Concurrently, many corners were cut. Crews consisted of captains with varying experience, together with an inexperienced co-pilot (at the time, the concept of pilot-flying and pilot-assisting were not truly present). The captain was the only one truly in command, with the co-pilot merely being present by requirement; almost all take-offs and landings were made by the captains. Training was limited and performed in an old-fashioned way by an experienced Chief of Pilots imparting practice on captains and first officers as well. Equipment was decrepit and often second-hand. Maintenance was performed in other countries because of insufficient infrastructure in Mexico. It was common for flights to carry one or two mechanics on board for routine maintenance (and frequent minor repairs). Some of these mechanics were from Mexicana, and were working in their "spare time", due to their familiarity with old Boeing equipment.
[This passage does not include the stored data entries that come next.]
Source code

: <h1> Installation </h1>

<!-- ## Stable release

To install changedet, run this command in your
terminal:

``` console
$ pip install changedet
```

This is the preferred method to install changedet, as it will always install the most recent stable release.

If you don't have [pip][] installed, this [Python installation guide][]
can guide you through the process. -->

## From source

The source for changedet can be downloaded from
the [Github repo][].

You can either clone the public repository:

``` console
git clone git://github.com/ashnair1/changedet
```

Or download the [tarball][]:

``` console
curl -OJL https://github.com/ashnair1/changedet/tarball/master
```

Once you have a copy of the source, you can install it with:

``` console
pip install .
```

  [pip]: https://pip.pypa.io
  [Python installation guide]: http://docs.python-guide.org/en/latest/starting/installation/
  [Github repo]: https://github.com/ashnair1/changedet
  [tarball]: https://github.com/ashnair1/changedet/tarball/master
Many times, the flights became increasingly delayed for various reasons: lack of equipment due to maintenance or various failures, or lack of fuel due to debts with the official supplier (NACOA). In addition, many airports assigned SARO planes undesirable embarkment and disembarkment times, which resulted in passenger discomfort and dissatisfaction. As a result, SARO's only true selling-point was its low fares, frequently less than a third of those of the two major national airlines.

By the end of its troubled and short career, SARO was nearly bankrupt, with high debt, failing equipment, and several serious incidents. Delays were very frequent, and crews were forced to make unplanned stops at intermediate points directed by their management, in order to pick up more passengers to fill nearly-empty flights. By 1993, SARO was banned from flying to the U.S. due to several safety violations. The 1994 Mexican peso crisis proved to be the airline's death-knell.

==Incident==
In 1994, at Poza Rica, Veracruz, a SARO Boeing 737 overshot (touched down more than half the length of the already short runway) and overran the end of the single Runway 13, stopping close to the seashore. The extreme braking locked the brakes, blowing all four main tires and damaged the wheels. The terrified passengers disembarked safely with some help from airport and Pemex personnel. No one was hurt, but the plane was carrying a group of children returning to Ciudad del Carmen. Many families became infuriated with the airline, ending the last remaining confidence of the public. To add insult to injury, the inexperienced mechanics at the airport damaged the wing fuel tanks when trying to raise the 737 on jacks in an attempt to repair the landing gear as soon as possible, to be able to move the plane. That damage delayed the maneuver, which resulted in the crippled plane giving a bad image for several days to other companies' arriving flights.

==Destinations==
- Acapulco - Acapulco International Airport
- Cancún - Cancún International Airport
- Ciudad del Carmen - Ciudad del Carmen International Airport
- Culiacán - Federal de Bachigualato International Airport
- Guadalajara - Guadalajara International Airport
- León - Del Bajío International Airport
- Mazatlán - Mazatlán International Airport
- Mexico City - Mexico City International Airport
- Miami - Miami International Airport
- Minatitlán - Minatitlán/Coatzacoalcos National Airport
- Monterrey - Monterrey International Airport
- Orlando - Orlando International Airport
- Puebla - Hermanos Serdán International Airport
- Reynosa - General Lucio Blanco International Airport
- Tampico - General Francisco Javier Mina International Airport
- Tepic - Amado Nervo International Airport
- Tijuana - Tijuana International Airport
- Torreón - Francisco Sarabia International Airport

==Fleet==
Some of the aircraft ever operated by SARO:

SARO fleet
| Aircraft | Total | Introduced | Retired | Notes |
Jet aircraft
| BAC 1-11 | 1 | 1991 | 1993 | Only BAC 1-11 operator in Mexico |

==Services==
The airline offered complimentary soft drinks, juices, beers and snacks on most of its flights.